Task goal: Beginning with the first line of the data below, extract each line up to and including the one containing "The main result". Copy them exactly and add nothing.

Source texts of formatted documents:
******
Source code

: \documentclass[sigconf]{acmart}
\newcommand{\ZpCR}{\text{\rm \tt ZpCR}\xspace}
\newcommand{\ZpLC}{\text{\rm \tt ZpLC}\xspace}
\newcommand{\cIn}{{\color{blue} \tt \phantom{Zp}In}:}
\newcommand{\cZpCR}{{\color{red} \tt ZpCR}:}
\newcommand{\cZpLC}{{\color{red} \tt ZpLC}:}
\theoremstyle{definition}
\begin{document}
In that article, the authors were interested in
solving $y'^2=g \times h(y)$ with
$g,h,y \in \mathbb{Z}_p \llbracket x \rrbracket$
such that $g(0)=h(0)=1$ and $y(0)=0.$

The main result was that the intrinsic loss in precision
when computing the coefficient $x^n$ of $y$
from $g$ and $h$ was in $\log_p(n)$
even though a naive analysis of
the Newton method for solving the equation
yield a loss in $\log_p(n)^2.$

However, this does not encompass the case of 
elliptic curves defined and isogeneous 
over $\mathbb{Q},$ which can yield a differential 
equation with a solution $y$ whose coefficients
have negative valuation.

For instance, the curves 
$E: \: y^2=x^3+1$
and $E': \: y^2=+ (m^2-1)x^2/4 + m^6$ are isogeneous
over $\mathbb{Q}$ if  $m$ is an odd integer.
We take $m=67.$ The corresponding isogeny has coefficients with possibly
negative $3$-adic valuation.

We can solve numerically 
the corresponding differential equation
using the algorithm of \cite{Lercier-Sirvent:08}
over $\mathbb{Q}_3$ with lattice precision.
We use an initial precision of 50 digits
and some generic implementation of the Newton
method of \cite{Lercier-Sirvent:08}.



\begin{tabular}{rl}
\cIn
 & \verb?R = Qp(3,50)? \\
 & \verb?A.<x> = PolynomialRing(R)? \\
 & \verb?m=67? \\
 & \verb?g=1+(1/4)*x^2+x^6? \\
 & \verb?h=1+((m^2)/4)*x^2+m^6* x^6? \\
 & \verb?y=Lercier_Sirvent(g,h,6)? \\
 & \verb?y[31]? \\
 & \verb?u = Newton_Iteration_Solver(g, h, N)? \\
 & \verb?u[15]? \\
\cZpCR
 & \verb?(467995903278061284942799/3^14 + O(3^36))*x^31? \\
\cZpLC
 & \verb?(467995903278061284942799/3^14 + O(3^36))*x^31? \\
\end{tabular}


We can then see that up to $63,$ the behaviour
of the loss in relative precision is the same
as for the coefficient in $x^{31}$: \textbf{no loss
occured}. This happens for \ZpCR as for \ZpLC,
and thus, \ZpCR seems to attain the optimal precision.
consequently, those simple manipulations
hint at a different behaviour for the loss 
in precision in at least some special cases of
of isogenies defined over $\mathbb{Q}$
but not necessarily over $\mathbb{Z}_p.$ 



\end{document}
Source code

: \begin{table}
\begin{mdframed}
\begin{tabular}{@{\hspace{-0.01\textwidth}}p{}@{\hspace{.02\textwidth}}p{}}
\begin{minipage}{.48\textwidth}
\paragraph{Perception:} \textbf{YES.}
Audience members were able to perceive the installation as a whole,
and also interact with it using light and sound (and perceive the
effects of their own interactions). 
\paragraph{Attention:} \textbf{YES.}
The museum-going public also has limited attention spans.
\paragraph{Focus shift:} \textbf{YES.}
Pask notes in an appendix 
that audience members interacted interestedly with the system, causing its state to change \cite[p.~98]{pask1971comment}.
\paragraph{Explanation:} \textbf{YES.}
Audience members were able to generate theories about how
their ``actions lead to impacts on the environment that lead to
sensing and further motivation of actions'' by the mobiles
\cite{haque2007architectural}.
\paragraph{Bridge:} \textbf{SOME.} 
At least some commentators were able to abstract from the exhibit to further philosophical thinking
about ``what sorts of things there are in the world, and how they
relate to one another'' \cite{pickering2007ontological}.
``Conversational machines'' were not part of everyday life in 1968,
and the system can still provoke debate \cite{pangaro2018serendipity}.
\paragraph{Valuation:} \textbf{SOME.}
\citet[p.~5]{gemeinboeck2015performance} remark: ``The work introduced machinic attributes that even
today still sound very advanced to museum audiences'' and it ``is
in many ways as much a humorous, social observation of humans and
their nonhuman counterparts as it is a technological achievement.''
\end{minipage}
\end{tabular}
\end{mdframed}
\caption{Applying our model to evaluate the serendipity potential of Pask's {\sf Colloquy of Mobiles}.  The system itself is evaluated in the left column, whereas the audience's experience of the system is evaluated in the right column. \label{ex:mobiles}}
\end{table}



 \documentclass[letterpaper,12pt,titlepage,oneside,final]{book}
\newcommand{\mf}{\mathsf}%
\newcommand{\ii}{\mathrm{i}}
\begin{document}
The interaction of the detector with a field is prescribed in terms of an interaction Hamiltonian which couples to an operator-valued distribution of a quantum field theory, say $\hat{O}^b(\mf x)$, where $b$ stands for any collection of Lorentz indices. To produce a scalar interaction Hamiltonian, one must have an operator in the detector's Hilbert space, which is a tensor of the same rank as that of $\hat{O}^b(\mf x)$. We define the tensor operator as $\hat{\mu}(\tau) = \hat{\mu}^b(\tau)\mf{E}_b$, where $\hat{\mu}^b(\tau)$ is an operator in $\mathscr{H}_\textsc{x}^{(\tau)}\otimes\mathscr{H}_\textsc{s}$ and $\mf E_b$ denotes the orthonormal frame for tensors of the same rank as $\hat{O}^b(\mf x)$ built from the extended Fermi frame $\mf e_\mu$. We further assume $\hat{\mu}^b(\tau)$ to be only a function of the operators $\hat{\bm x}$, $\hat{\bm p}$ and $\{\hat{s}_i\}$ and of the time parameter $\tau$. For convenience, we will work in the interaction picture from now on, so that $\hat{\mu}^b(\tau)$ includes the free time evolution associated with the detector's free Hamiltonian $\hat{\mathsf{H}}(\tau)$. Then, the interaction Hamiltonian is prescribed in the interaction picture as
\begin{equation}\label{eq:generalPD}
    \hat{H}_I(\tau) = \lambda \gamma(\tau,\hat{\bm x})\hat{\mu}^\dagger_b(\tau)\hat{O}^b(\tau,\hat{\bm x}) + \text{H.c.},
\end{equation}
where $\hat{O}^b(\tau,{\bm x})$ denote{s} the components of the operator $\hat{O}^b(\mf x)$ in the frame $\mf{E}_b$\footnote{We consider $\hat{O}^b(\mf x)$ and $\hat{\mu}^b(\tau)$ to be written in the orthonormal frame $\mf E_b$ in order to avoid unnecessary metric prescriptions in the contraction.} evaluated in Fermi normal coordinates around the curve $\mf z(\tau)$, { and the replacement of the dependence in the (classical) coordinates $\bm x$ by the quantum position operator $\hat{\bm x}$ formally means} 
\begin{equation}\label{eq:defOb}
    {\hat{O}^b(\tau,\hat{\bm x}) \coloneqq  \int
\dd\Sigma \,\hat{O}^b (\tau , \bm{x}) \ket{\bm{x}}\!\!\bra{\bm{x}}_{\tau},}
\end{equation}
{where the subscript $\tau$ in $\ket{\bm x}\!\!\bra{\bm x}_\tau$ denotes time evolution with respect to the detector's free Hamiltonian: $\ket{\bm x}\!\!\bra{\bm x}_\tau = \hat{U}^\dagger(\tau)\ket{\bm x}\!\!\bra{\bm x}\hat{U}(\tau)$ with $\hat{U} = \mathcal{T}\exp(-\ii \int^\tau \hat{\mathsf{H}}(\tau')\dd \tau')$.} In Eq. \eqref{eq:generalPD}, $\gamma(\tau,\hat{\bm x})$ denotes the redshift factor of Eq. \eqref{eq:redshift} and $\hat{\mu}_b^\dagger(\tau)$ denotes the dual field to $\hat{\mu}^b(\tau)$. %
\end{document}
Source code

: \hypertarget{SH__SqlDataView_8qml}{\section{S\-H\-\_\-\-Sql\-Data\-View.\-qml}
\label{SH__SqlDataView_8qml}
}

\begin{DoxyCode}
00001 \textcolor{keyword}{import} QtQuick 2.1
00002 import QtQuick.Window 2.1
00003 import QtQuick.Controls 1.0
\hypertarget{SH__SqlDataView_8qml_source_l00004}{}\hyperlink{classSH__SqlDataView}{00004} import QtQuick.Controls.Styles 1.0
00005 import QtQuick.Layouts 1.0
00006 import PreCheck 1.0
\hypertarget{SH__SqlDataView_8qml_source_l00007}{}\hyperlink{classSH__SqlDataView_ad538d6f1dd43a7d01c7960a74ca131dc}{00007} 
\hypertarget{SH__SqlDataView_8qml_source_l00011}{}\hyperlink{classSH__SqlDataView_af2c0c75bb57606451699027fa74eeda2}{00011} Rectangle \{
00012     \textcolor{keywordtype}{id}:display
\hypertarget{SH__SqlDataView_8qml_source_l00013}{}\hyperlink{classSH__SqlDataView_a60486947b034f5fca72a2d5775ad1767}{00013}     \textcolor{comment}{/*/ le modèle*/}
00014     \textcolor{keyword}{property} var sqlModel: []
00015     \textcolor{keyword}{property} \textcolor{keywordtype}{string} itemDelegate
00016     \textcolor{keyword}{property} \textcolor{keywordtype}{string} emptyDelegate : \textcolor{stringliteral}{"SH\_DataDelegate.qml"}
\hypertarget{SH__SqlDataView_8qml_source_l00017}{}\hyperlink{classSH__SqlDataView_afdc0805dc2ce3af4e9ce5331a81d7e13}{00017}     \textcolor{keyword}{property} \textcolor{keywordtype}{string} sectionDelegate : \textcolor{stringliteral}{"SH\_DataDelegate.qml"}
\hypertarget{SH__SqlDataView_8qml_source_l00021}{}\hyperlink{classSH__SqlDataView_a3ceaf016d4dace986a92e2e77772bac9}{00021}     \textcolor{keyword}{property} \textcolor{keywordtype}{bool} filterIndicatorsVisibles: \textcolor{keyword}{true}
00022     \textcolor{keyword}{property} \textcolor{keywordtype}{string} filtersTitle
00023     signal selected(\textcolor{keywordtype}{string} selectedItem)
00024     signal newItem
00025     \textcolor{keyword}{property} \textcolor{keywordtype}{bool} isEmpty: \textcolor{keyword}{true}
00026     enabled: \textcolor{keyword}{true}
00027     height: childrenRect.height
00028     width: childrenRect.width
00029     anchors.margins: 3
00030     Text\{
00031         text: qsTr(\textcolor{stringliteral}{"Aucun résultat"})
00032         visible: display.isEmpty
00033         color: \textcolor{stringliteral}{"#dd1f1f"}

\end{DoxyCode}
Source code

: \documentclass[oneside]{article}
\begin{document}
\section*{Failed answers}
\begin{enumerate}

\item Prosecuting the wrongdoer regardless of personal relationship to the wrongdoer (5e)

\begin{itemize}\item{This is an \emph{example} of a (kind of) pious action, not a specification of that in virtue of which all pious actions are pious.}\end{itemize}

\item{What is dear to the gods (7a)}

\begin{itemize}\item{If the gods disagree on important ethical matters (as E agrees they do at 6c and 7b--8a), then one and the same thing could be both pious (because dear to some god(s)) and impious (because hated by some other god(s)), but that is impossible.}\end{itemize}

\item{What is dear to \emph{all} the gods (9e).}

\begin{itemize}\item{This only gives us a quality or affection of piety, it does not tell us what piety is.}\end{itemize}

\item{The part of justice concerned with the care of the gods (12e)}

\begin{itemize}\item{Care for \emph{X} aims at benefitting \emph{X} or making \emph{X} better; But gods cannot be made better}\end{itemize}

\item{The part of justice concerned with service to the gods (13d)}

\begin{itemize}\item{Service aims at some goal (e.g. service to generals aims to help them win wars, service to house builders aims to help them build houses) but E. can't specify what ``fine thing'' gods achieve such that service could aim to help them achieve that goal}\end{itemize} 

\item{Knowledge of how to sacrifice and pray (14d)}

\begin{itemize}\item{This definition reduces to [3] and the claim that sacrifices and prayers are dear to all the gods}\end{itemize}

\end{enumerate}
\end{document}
******
Output for this exercise:
Source code

: \documentclass[sigconf]{acmart}
\newcommand{\ZpCR}{\text{\rm \tt ZpCR}\xspace}
\newcommand{\ZpLC}{\text{\rm \tt ZpLC}\xspace}
\newcommand{\cIn}{{\color{blue} \tt \phantom{Zp}In}:}
\newcommand{\cZpCR}{{\color{red} \tt ZpCR}:}
\newcommand{\cZpLC}{{\color{red} \tt ZpLC}:}
\theoremstyle{definition}
\begin{document}
In that article, the authors were interested in
solving $y'^2=g \times h(y)$ with
$g,h,y \in \mathbb{Z}_p \llbracket x \rrbracket$
such that $g(0)=h(0)=1$ and $y(0)=0.$

The main result was that the intrinsic loss in precision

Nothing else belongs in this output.